# Assigned task
Go through the entries below. Copy out every line that contains "arcadia".

[Saved data entries]

☆ ☆ ☆ ☆ ☆ ☆ ☆

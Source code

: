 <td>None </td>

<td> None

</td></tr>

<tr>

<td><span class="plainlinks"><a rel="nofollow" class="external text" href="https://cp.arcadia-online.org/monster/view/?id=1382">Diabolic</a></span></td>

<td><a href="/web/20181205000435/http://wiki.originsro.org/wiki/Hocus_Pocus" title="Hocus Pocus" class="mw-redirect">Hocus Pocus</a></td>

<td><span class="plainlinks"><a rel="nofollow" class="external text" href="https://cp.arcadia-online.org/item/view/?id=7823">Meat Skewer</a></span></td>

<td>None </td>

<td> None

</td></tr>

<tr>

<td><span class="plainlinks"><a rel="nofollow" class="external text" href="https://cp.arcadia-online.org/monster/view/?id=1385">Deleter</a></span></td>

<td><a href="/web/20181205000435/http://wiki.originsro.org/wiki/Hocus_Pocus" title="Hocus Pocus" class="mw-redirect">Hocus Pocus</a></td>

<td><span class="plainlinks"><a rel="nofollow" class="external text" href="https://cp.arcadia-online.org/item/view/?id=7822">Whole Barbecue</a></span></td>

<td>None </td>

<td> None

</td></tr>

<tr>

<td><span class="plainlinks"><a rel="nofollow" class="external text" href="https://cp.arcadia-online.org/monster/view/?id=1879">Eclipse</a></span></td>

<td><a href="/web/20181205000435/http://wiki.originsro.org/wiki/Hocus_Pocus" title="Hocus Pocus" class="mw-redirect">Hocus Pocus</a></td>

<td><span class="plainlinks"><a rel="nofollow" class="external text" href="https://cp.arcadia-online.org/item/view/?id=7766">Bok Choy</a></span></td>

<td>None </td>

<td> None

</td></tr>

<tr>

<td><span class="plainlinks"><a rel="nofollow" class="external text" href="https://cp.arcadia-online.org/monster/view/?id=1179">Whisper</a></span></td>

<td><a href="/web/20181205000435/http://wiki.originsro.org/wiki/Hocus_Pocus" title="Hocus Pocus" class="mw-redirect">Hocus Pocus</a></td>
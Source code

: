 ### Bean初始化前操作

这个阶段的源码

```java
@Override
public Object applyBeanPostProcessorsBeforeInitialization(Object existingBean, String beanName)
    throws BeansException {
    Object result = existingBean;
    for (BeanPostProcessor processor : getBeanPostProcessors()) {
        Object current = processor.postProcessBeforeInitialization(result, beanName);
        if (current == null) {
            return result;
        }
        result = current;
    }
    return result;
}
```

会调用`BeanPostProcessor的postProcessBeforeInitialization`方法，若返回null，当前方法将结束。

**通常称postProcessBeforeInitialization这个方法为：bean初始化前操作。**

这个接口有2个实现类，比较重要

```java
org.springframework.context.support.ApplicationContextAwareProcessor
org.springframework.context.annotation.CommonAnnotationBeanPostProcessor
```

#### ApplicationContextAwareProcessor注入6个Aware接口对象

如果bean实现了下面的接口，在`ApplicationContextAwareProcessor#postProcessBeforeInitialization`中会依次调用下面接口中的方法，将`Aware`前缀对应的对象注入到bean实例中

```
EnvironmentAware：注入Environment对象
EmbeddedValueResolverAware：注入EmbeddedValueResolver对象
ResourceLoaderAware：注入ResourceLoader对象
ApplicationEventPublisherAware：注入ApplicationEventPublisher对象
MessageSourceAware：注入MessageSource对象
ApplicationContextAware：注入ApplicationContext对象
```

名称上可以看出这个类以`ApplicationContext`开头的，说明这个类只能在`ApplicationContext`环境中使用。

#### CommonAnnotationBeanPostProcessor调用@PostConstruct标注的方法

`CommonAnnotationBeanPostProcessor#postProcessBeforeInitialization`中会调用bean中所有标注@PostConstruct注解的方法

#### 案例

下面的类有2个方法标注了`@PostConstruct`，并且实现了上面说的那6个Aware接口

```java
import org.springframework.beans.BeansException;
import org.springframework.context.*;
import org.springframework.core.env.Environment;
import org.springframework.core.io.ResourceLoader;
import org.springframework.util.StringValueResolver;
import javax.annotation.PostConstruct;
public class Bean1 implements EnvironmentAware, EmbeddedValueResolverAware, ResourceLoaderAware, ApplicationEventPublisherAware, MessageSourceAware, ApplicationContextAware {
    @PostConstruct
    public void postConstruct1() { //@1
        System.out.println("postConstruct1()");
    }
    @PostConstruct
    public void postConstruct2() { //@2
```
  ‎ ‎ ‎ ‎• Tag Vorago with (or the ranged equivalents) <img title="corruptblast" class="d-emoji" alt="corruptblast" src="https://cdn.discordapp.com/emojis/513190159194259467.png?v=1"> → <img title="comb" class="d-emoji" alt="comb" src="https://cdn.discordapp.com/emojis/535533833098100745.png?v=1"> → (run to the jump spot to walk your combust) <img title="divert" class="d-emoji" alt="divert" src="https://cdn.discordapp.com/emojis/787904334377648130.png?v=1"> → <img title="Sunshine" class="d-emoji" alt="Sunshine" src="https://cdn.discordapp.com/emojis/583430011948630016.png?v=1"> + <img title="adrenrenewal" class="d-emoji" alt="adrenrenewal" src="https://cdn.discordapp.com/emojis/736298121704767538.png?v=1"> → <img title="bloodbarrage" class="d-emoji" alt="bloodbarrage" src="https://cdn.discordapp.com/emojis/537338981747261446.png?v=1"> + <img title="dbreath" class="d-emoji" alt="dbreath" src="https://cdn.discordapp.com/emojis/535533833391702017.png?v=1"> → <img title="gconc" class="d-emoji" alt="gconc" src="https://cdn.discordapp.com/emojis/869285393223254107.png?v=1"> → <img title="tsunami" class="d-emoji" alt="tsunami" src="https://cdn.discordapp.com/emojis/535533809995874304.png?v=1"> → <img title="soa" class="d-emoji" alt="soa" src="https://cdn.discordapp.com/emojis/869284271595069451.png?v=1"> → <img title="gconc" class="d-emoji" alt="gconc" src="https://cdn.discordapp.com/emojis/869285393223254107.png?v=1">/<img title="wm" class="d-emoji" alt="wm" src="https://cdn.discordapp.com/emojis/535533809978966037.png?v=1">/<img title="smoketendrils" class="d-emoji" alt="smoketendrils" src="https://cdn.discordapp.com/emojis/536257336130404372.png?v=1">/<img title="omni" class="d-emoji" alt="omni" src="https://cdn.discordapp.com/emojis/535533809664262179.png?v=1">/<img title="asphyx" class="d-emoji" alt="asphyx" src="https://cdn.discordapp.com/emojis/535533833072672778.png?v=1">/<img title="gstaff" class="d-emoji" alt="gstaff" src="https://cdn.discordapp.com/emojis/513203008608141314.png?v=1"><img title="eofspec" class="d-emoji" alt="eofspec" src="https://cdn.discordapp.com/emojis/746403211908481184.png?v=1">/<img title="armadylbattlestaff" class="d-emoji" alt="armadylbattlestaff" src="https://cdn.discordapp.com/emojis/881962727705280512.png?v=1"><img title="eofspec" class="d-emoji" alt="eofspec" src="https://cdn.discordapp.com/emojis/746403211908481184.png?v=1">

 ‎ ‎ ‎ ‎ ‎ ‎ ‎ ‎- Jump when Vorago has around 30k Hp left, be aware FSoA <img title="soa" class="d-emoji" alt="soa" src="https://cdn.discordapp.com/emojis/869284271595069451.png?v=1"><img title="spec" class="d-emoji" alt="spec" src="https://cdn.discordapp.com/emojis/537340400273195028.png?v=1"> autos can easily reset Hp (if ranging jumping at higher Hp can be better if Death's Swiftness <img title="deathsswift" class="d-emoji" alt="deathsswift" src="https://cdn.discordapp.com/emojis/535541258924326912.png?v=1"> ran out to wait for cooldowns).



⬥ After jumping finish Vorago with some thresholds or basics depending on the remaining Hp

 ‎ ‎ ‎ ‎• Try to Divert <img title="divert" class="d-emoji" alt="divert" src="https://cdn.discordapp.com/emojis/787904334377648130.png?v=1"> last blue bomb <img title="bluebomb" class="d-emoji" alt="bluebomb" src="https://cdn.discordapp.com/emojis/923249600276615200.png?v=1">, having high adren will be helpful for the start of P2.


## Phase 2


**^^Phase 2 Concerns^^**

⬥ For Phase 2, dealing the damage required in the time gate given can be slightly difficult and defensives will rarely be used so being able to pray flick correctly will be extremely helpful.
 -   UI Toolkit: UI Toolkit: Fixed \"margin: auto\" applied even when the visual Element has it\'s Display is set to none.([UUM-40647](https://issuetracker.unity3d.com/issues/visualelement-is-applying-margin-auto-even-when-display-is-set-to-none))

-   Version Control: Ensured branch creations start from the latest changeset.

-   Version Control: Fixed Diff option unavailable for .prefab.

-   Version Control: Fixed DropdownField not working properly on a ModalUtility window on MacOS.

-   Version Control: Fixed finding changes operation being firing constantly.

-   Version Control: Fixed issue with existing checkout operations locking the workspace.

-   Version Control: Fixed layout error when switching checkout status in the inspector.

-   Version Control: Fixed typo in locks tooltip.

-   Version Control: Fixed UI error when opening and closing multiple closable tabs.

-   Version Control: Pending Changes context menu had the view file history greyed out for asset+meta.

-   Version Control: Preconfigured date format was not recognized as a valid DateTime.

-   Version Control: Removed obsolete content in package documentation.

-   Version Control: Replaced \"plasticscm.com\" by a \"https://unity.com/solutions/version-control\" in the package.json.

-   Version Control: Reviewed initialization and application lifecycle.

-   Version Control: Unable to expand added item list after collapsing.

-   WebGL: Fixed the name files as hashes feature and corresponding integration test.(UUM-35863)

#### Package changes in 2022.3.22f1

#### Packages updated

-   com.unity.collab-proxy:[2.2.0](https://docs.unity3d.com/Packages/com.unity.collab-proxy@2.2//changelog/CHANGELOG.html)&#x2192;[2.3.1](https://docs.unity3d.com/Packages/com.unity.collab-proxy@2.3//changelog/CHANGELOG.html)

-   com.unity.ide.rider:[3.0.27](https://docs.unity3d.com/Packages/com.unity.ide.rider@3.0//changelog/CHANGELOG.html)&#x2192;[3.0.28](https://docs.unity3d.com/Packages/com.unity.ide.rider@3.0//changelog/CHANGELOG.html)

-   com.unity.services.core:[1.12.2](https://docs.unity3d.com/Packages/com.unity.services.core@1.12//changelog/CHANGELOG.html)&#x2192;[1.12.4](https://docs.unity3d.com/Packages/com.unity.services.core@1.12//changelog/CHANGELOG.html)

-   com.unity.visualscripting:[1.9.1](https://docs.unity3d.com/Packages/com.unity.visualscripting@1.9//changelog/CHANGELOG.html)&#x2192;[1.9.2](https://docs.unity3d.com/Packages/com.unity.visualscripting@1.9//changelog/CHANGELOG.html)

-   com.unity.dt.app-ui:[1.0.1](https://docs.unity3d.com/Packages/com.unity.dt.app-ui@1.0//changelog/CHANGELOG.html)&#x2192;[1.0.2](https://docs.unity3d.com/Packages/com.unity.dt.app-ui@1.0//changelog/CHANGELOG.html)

☆ ☆ ☆ ☆ ☆ ☆ ☆

# Answer below
<td><span class="plainlinks"><a rel="nofollow" class="external text" href="https://cp.arcadia-online.org/monster/view/?id=1382">Diabolic</a></span></td>
<td><span class="plainlinks"><a rel="nofollow" class="external text" href="https://cp.arcadia-online.org/item/view/?id=7823">Meat Skewer</a></span></td>
<td><span class="plainlinks"><a rel="nofollow" class="external text" href="https://cp.arcadia-online.org/monster/view/?id=1385">Deleter</a></span></td>
<td><span class="plainlinks"><a rel="nofollow" class="external text" href="https://cp.arcadia-online.org/item/view/?id=7822">Whole Barbecue</a></span></td>
<td><span class="plainlinks"><a rel="nofollow" class="external text" href="https://cp.arcadia-online.org/monster/view/?id=1879">Eclipse</a></span></td>
<td><span class="plainlinks"><a rel="nofollow" class="external text" href="https://cp.arcadia-online.org/item/view/?id=7766">Bok Choy</a></span></td>
<td><span class="plainlinks"><a rel="nofollow" class="external text" href="https://cp.arcadia-online.org/monster/view/?id=1179">Whisper</a></span></td>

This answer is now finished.